I have used the GIMP for years and do not propose to change. I do not find its interface any worse or any better than that of any other software. It is no more than something to be learnt. I grant that there are those who never learn.

It is probably also a question what to compare it with. For example, I started using the word processing and the typesetting system I use because back then the mainstream word processors like WordPerfect and Word didn't support what I needed. So I was quite eager to embrace the learning curve, in spite of the software being quite arcane. I guess if GIMP was without alternative in my personal usage I would have been more be more willing to see it in terms of embracing a learning curve, rather than seeing it as a problem of questionable software design.
 
You're right, if "free" is a criterion. That's why I wrote about my personal usage; for me PS usage is free because I can use a university license, so that's my reference for comparison.

On Windows, if "free as in beer" is free enough as opposed to "free as in speech", Paint.NET has been coming along very nicely, in terms of features, stability and user interface. For day-to-day task such as basic resizing, cropping, colour correction etc. I prefer it to the GIMP.

On Linux or MacOS I know nothing similar.
 
I used GIMP before I used either PS or PSE, so my frustration with it wasn't a matter of "It doesn't copy PS".

I didn't find the GIMP interface to be especially daunting. I actually prefer its basic structure more than PS's monolithic take-over-my-screen approach. What I did find daunting was not the mechanics of using the interface, but understanding what each capability could do for me. E.g., what's a layer? Why would I want to create one? Knowing how to use an interface to complete a task is pointless if you don't know why you'd want to do that in the first place.

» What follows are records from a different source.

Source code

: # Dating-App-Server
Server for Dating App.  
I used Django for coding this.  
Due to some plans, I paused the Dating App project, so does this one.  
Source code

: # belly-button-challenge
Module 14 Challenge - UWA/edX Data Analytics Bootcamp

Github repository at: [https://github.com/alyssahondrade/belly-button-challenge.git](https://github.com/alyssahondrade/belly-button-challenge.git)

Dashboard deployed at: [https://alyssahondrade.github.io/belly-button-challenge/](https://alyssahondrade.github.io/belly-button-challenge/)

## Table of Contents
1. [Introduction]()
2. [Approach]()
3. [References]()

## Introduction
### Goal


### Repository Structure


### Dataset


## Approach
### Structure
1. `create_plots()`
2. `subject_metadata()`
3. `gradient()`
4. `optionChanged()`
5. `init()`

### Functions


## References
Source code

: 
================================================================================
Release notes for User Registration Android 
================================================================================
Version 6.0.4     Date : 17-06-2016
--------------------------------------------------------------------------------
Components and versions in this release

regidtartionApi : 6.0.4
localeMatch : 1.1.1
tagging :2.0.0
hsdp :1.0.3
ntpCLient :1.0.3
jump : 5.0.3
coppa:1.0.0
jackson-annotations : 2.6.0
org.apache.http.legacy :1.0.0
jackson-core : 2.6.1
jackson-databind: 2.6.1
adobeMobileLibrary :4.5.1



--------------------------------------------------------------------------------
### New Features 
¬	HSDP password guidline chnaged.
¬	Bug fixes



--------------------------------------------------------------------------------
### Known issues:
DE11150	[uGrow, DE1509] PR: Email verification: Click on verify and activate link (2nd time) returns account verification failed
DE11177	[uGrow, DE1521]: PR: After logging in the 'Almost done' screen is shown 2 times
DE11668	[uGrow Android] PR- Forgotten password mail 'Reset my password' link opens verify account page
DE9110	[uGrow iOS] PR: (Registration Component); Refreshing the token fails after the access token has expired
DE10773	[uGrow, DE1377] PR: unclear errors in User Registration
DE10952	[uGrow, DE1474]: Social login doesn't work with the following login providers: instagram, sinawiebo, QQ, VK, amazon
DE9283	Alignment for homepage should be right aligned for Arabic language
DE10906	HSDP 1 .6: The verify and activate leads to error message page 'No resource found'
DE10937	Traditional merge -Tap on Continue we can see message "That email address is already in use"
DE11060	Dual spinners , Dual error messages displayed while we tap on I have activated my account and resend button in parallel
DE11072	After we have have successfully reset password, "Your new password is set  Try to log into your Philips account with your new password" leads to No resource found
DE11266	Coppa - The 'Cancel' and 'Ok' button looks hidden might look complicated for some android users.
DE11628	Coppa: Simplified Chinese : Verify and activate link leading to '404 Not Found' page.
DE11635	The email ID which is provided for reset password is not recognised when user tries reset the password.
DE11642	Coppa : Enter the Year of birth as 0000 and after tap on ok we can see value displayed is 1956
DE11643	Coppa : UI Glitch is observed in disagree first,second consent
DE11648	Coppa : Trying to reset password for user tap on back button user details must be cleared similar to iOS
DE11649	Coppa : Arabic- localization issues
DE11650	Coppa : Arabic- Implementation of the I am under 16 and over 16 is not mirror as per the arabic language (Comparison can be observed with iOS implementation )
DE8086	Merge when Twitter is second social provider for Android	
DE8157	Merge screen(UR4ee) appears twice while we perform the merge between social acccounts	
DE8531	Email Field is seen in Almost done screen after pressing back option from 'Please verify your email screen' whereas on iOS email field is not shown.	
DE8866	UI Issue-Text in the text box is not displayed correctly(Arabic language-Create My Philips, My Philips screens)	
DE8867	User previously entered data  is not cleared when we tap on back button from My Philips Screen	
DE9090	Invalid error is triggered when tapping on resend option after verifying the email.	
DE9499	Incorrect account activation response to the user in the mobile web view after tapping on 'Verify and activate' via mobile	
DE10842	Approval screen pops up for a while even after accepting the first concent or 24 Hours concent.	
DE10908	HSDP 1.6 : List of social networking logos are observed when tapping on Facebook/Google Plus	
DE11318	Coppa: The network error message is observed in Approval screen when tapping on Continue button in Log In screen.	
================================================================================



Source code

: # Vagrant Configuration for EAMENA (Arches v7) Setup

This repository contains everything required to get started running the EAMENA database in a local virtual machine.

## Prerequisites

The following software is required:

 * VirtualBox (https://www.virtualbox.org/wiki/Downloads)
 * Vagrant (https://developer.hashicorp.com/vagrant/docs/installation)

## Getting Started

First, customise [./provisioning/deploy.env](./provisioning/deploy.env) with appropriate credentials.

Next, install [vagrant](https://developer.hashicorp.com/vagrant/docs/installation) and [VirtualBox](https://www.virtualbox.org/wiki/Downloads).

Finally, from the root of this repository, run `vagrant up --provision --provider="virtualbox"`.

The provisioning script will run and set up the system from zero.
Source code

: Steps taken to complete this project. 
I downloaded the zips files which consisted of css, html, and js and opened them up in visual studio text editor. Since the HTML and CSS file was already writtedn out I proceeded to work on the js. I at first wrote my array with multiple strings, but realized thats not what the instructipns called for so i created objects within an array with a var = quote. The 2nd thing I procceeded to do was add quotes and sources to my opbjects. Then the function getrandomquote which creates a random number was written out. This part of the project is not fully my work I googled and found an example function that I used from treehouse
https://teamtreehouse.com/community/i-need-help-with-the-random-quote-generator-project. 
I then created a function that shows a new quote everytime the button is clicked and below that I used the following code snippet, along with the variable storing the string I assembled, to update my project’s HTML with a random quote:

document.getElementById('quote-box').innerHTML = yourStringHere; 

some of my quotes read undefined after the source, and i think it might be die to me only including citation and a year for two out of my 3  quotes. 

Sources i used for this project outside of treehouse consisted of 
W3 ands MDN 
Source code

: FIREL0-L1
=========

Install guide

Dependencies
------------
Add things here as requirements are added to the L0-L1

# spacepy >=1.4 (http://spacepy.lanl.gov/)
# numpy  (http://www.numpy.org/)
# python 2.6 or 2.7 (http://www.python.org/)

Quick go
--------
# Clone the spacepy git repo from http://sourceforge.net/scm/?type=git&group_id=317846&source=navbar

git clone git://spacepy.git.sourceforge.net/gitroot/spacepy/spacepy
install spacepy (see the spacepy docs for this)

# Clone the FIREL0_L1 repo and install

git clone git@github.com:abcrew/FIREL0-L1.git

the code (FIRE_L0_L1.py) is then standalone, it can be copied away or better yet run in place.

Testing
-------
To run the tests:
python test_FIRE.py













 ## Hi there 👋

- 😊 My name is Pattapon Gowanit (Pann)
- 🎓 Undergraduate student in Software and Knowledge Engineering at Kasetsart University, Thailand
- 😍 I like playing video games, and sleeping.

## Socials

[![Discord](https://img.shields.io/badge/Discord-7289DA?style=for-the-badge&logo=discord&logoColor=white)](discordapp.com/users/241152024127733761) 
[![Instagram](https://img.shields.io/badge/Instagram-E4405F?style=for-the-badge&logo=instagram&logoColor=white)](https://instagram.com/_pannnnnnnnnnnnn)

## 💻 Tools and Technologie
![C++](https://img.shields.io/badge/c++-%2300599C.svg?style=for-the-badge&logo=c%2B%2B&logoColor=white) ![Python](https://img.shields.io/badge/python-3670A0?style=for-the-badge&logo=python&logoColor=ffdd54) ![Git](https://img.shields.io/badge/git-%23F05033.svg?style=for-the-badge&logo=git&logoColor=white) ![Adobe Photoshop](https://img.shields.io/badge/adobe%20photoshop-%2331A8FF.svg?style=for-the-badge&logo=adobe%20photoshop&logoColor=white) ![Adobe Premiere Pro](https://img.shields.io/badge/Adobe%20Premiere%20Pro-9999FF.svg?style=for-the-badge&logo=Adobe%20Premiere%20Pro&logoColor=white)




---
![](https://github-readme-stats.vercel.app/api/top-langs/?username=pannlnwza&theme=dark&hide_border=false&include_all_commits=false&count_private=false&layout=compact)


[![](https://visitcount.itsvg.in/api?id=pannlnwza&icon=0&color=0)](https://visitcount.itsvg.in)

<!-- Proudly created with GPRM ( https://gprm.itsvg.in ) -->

PS and PSE have an abundance of after-market books and sites to hold the hands of neophytes. In my experience, that support is barely visible for much open source software. I suspect GIMP was very consciously coded as a direct alternative to PS. Perhaps there is room for photo manipulation software, commercial or open source, that takes an entirely different approach.
 
For Windows there are many free alternatives: Arcsoft, XNView, IrfanView, PhotoFiltre, a Chinese product whose name I forget and one written by an Indian.... Each is good for certain things, but none even approaches the power of the GIMP. I have to put IPTC metadata into photo files, and that is something the GIMP cannot do: so I use Digikam or Gwenview for that job. XNView through Wine is an option which can be used with TIFF files also, unlike the others, which are JPEG-only.
 
For Windows there are many free alternatives: Arcsoft, XNView, IrfanView, PhotoFiltre, a Chinese product whose name I forget and one written by an Indian.... Each is good for certain things, but none even approaches the power of the GIMP. I have to put IPTC metadata into photo files, and that is something the GIMP cannot do: so I use Digikam or Gwenview for that job. XNView through Wine is an option which can be used with TIFF files also, unlike the others, which are JPEG-only.

Yes, I was mainly thinking of the editing aspect. For cataloguing I largely use XNView myself. Note that XNView doesn't support writing 16-bit TIFFs, it will cut off the upper 8 bit if you save any changes to the file.